Dans le deuxième acte, les amants devront reproduire cette série simultanément, accumulant ainsi des points, jusqu’à ce que l’un des deux se trompe.

Le troisième acte enfin, reprend le principe du premier, si ce n’est que les amants (qui ne le sont plus) doivent reproduire les mouvements opposés…jusqu’à ce qu’enfin la colère et le ressenti s’effacent pour ne laisser place qu’à l’oubli.

 

Cette structure 1 acte=1 gameplay, déjà utilisée dans Siamese Enemies, Elude, me séduit particulièrement, et j’espère la voir se développer dans beaucoup d’autres jeux : Elle permet en effet une narration uniquement basée sur le gameplay, rendant toute indication textuelle superflue. Elle prouve ainsi que le jeu vidéo possède, comme l’indiquait Doris C. Rush, sa propre narration, et ses propres moyens de susciter l’émotion.

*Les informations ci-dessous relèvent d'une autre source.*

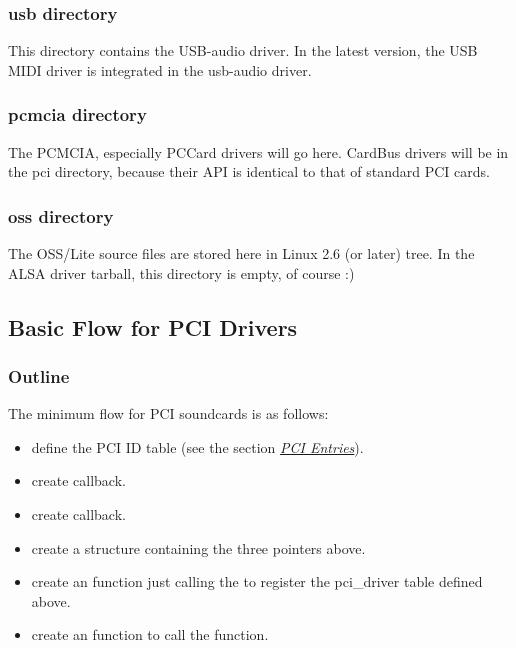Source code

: \documentclass[a4paper,8pt,english]{sphinxmanual}
\begin{document}
\subsubsection{usb directory}
\label{sound/kernel-api/writing-an-alsa-driver:usb-directory}
This directory contains the USB-audio driver. In the latest version, the
USB MIDI driver is integrated in the usb-audio driver.


\subsubsection{pcmcia directory}
\label{sound/kernel-api/writing-an-alsa-driver:pcmcia-directory}
The PCMCIA, especially PCCard drivers will go here. CardBus drivers will
be in the pci directory, because their API is identical to that of
standard PCI cards.


\subsubsection{oss directory}
\label{sound/kernel-api/writing-an-alsa-driver:oss-directory}
The OSS/Lite source files are stored here in Linux 2.6 (or later) tree.
In the ALSA driver tarball, this directory is empty, of course :)


\subsection{Basic Flow for PCI Drivers}
\label{sound/kernel-api/writing-an-alsa-driver:basic-flow-for-pci-drivers}

\subsubsection{Outline}
\label{sound/kernel-api/writing-an-alsa-driver:outline}
The minimum flow for PCI soundcards is as follows:
\begin{itemize}
\item {} 
define the PCI ID table (see the section {\hyperref[sound/kernel\string-api/writing\string-an\string-alsa\string-driver:pci\string-entries]{\emph{PCI Entries}}}).

\item {} 
create  callback.

\item {} 
create  callback.

\item {} 
create a  structure
containing the three pointers above.

\item {} 
create an  function just calling the
 to register the pci\_driver
table defined above.

\item {} 
create an  function to call the
 function.

\end{itemize}
\end{document}
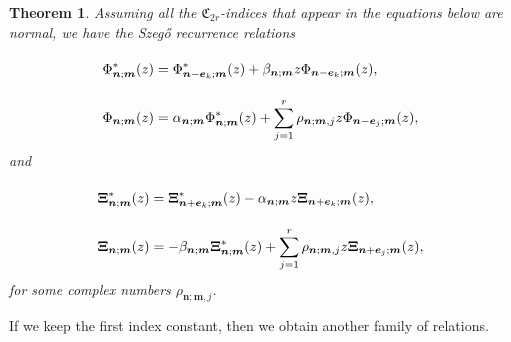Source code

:\documentclass[reqno,centertags,11pt,draft]{amsart}
\newtheorem{thm}{Theorem}[section]
\newcommand{\Z}{\mathbb{Z}}
\begin{document}
\begin{thm}\label{thm:Szego1}
    Assuming all the $\mathfrak{C}_{2r}$-indices that appear in the equations below are normal, we have the Szeg\H{o} recurrence relations 
    \begin{align}
         \label{eq:SzegoII1}
        \vphantom{\sum_{j = 1}^{r}} 
        & \Phi_{\bm{n};\bm{m}}^*(z) = \Phi_{\bm{n}-\bm{e}_k;\bm{m}}^*(z) + \beta_{\bm{n};\bm{m}}z\Phi_{\bm{n}-\bm{e}_k;\bm{m}}(z), 
        \\ \label{eq:SzegoII2}
        & \Phi_{\bm{n};\bm{m}}(z) = \alpha_{\bm{n};\bm{m}}\Phi_{\bm{n};\bm{m}}^*(z) + \sum_{j = 1}^r \rho_{\bm{n};\bm{m},j}z\Phi_{\bm{n}-\bm{e}_j;\bm{m}}(z), 
    \end{align}
    and
    \begin{align}
        \label{eq:SzegoI1}
        & \vphantom{\sum_{j = 1}^{r}} 
        \bm{\Xi}^*_{\bm{n};\bm{m}}(z) = \bm{\Xi}^*_{\bm{n}+\bm{e}_k;\bm{m}}(z) -\alpha_{\bm{n};\bm{m}}z\bm{\Xi}_{\bm{n}+\bm{e}_k;\bm{m}}(z),
        \\
        \label{eq:SzegoI2}
        & \bm{{\Xi}}_{\bm{n};\bm{m}}(z) = -\beta_{\bm{n};\bm{m}}\bm{\Xi}^*_{\bm{n};\bm{m}}(z) + \sum_{j = 1}^{r}\rho_{\bm{n};\bm{m},j}z\bm{\Xi}_{\bm{n}+\bm{e}_j;\bm{m}}(z),
\end{align}
for some complex numbers $\rho_{\bm{n};\bm{m},j}$.
\end{thm}


If we keep the first index constant, then we obtain another family of relations.
\end{document}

Ce n’est évidemment pas nouveau, je pense par exemple au jeu Le Roi Lion sur Supernes et Mégadrive, et à son brutal changement de gameplay pour le niveau « The Stampede » qui me traumatisait enfant (les gnous déferlent, le scrolling horizontal devient vertical). Mais dans ce cas précis, il ne s’agissait que de reproduire la narration d’un film, et cette narration via le gameplay n’était qu’accidentelle.

 

Je parle, je parle, et je m’éloigne du sujet : A game for two. Je n’ai même pas encore abordé ce qui le rend si singulier :

A game for two est le second jeu de Troshinsky s’inscrivant dans son projet de « jeux recyclés », c’est à dire utilisant du matériel préexistant. Alors que Loop Raccord utilisait des extraits audiovisuel, celui-ci se concentre sur la peinture (et sur la musique classique aussi, mais c’est moins original), tout en faisant taire les mauvaises langues : Si Troshinsky recycle pour ses graphismes, ce n’est pas parce qu’il ne sait pas dessiner.

 

Se mêlent donc aux dessins de l’auteur des extraits de peintures (et sculptures) célèbres que je ne m’amuserais pas à citer tant la culture en ce domaine est nulle. C’est bien dommage d’ailleurs, car j’aimerais vous dire comment les œuvres renaissantes du premier acte laissent la place aux peintures ténébreuses du dernier. Comment, peut-être, la narration d’A game for two s’enrichit d’une chronologie picturale. Comment la symbolique de ces choix est, peut-être, plus forte qu’on peut le croire.

Mais je ne peux pas. Vous devrez le découvrir par vous même.